Being poor is this year's shoes are last year's gym shoes. (Good thing they
stretched out.)

Being poor is choosing between the doctor and the heat.

------
shubh2336
Barring a few instances, feeling of being poor is similar in a developed
economy vs a developing one. I'm experiencing this in a South Asian country-

Being poor is falling in a debt-trap no matter how financially disciplined you
are.

Being poor is calculating your income & expenditures everyday and dreaming you
would break even in the next month for sure.

Being poor is trying to avoid the worst days your loved ones have seen.

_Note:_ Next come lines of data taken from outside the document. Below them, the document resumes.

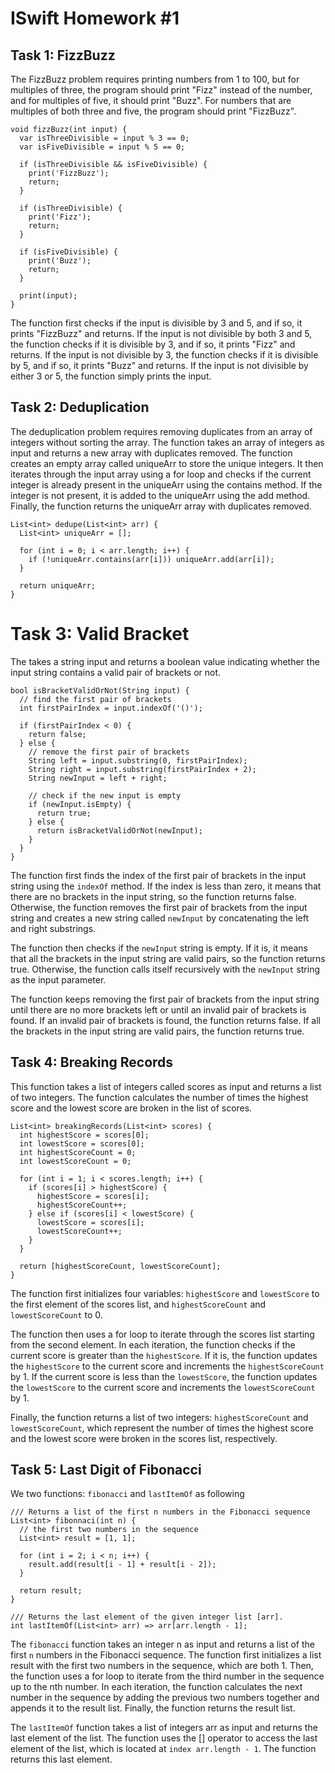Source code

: # ISwift Homework #1

## Task 1: FizzBuzz
 The FizzBuzz problem requires printing numbers from 1 to 100, but for multiples of three, the program should print "Fizz" instead of the number, and for multiples of five, it should print "Buzz". For numbers that are multiples of both three and five, the program should print "FizzBuzz".

```
void fizzBuzz(int input) {
  var isThreeDivisible = input % 3 == 0;
  var isFiveDivisible = input % 5 == 0;

  if (isThreeDivisible && isFiveDivisible) {
    print('FizzBuzz');
    return;
  }

  if (isThreeDivisible) {
    print('Fizz');
    return;
  }

  if (isFiveDivisible) {
    print('Buzz');
    return;
  }

  print(input);
}
```

The function first checks if the input is divisible by 3 and 5, and if so, it prints "FizzBuzz" and returns. If the input is not divisible by both 3 and 5, the function checks if it is divisible by 3, and if so, it prints "Fizz" and returns. If the input is not divisible by 3, the function checks if it is divisible by 5, and if so, it prints "Buzz" and returns. If the input is not divisible by either 3 or 5, the function simply prints the input.

## Task 2: Deduplication
The deduplication problem requires removing duplicates from an array of integers without sorting the array. The function  takes an array of integers as input and returns a new array with duplicates removed. The function creates an empty array called uniqueArr to store the unique integers. It then iterates through the input array using a for loop and checks if the current integer is already present in the uniqueArr using the contains method. If the integer is not present, it is added to the uniqueArr using the add method. Finally, the function returns the uniqueArr array with duplicates removed.

```
List<int> dedupe(List<int> arr) {
  List<int> uniqueArr = [];

  for (int i = 0; i < arr.length; i++) {
    if (!uniqueArr.contains(arr[i])) uniqueArr.add(arr[i]);
  }

  return uniqueArr;
}
```

# Task 3: Valid Bracket
The takes a string input and returns a boolean value indicating whether the input string contains a valid pair of brackets or not.

```
bool isBracketValidOrNot(String input) {
  // find the first pair of brackets
  int firstPairIndex = input.indexOf('()');

  if (firstPairIndex < 0) {
    return false;
  } else {
    // remove the first pair of brackets
    String left = input.substring(0, firstPairIndex);
    String right = input.substring(firstPairIndex + 2);
    String newInput = left + right;

    // check if the new input is empty
    if (newInput.isEmpty) {
      return true;
    } else {
      return isBracketValidOrNot(newInput);
    }
  }
}
```

The function first finds the index of the first pair of brackets in the input string using the `indexOf` method. If the index is less than zero, it means that there are no brackets in the input string, so the function returns false. Otherwise, the function removes the first pair of brackets from the input string and creates a new string called `newInput` by concatenating the left and right substrings.

The function then checks if the `newInput` string is empty. If it is, it means that all the brackets in the input string are valid pairs, so the function returns true. Otherwise, the function calls itself recursively with the `newInput` string as the input parameter.

The function keeps removing the first pair of brackets from the input string until there are no more brackets left or until an invalid pair of brackets is found. If an invalid pair of brackets is found, the function returns false. If all the brackets in the input string are valid pairs, the function returns true.

## Task 4: Breaking Records
This function takes a list of integers called scores as input and returns a list of two integers. The function calculates the number of times the highest score and the lowest score are broken in the list of scores.

```
List<int> breakingRecords(List<int> scores) {
  int highestScore = scores[0];
  int lowestScore = scores[0];
  int highestScoreCount = 0;
  int lowestScoreCount = 0;

  for (int i = 1; i < scores.length; i++) {
    if (scores[i] > highestScore) {
      highestScore = scores[i];
      highestScoreCount++;
    } else if (scores[i] < lowestScore) {
      lowestScore = scores[i];
      lowestScoreCount++;
    }
  }

  return [highestScoreCount, lowestScoreCount];
}
```

The function first initializes four variables: `highestScore` and `lowestScore` to the first element of the scores list, and `highestScoreCount` and `lowestScoreCount` to 0.

The function then uses a for loop to iterate through the scores list starting from the second element. In each iteration, the function checks if the current score is greater than the `highestScore`. If it is, the function updates the `highestScore` to the current score and increments the `highestScoreCount` by 1. If the current score is less than the `lowestScore`, the function updates the `lowestScore` to the current score and increments the `lowestScoreCount` by 1.

Finally, the function returns a list of two integers: `highestScoreCount` and `lowestScoreCount`, which represent the number of times the highest score and the lowest score were broken in the scores list, respectively.

## Task 5: Last Digit of Fibonacci
We two functions: `fibonacci` and `lastItemOf` as following

```
/// Returns a list of the first n numbers in the Fibonacci sequence
List<int> fibonnaci(int n) {
  // the first two numbers in the sequence
  List<int> result = [1, 1];

  for (int i = 2; i < n; i++) {
    result.add(result[i - 1] + result[i - 2]);
  }

  return result;
}

/// Returns the last element of the given integer list [arr].
int lastItemOf(List<int> arr) => arr[arr.length - 1];
```

The `fibonacci` function takes an integer n as input and returns a list of the first `n` numbers in the Fibonacci sequence. The function first initializes a list result with the first two numbers in the sequence, which are both 1. Then, the function uses a for loop to iterate from the third number in the sequence up to the nth number. In each iteration, the function calculates the next number in the sequence by adding the previous two numbers together and appends it to the result list. Finally, the function returns the result list.

The `lastItemOf` function takes a list of integers arr as input and returns the last element of the list. The function uses the [] operator to access the last element of the list, which is located at `index arr.length - 1`. The function returns this last element.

Being poor is going to work even if you feel sick.

Being poor is not knowing why you are so poor.

------
nnd
This should be named “Being poor in the USA”. The amount of priveledge
bestowed upon you by winning a passport lottery, which provides you with the
access to a multitude of opportunities available to you is unprecedented.

From a perspective of someone born in a much poorer country this sounds like a
birth-right priveledge taken for granted.

------
tudorconstantin
Many of the psychological issues can be overcome by not giving a flying fuck
about what others think about you.

My father died when I was 17 years old and my brother was 18 years old. My
mother became an alcoholic and for the next 5 or 6 years I saw her sober less
than 10 times. There were days in a row when we didn't had what to eat. She
prioritized alcohol, cigarettes and coffee over food.

We were so poor that my brother got ill of tuberculosis from the lack of food.
I was luckier because I used to eat at my ex girlfriend (present wife). The
clothes I got were usually gifts received from my girlfriend. I was wearing
the same pants months in a row, daily, until they got holes in them.

But I don't remember being stressed about what others thought about me and
that made my whole adolescence beautiful. I wasn't even aware that somebody
would notice that I wore the same clothes every day. Until one day a girl in
my high school told me "these are some nice pants that you have, too bad that
you're wearing only those". It hurt me, but I got over it fast thinking "how
does this concerns you anyway?" and kept wearing them, because I didn't had
others. And my main teacher once told me "you look good wearing other colors
than black". While the black shirts were the only ones I got, until I received
that light colored one. And I took that as a compliment - she just told me
that I was looking good after all.

The positive part of being extremely poor for about 7 years is that I got
really fed up with poorness and I do my best to never going back.

Fast forward 15 years after finishing high school, I am a software developer
with 11 years experience, working remotely for a US company and I think my
earnings put me somewhere in the top 1% earners in Romania. Since I started to
work for this company, I didn't took a single vacation (with a few exceptions
of 1-2 days off), because I feel it's the opportunity of my life time and I
want to make as much as possible out of it. While I got 9-to-5 jobs I always
tried to learn new things and had side projects and I was somehow baffled why
the majority of my programmer colleagues weren't interested in something
similar.

So, there are positive things in anything if we really try to find them. And a
positive attitude makes the difference between feeling miserable and feeling
... normal, or even being happy. I think that my years of poorness increased
my motivation and desire to succeed in life drastically, but it's definitely
not an experience I would encourage someone to try.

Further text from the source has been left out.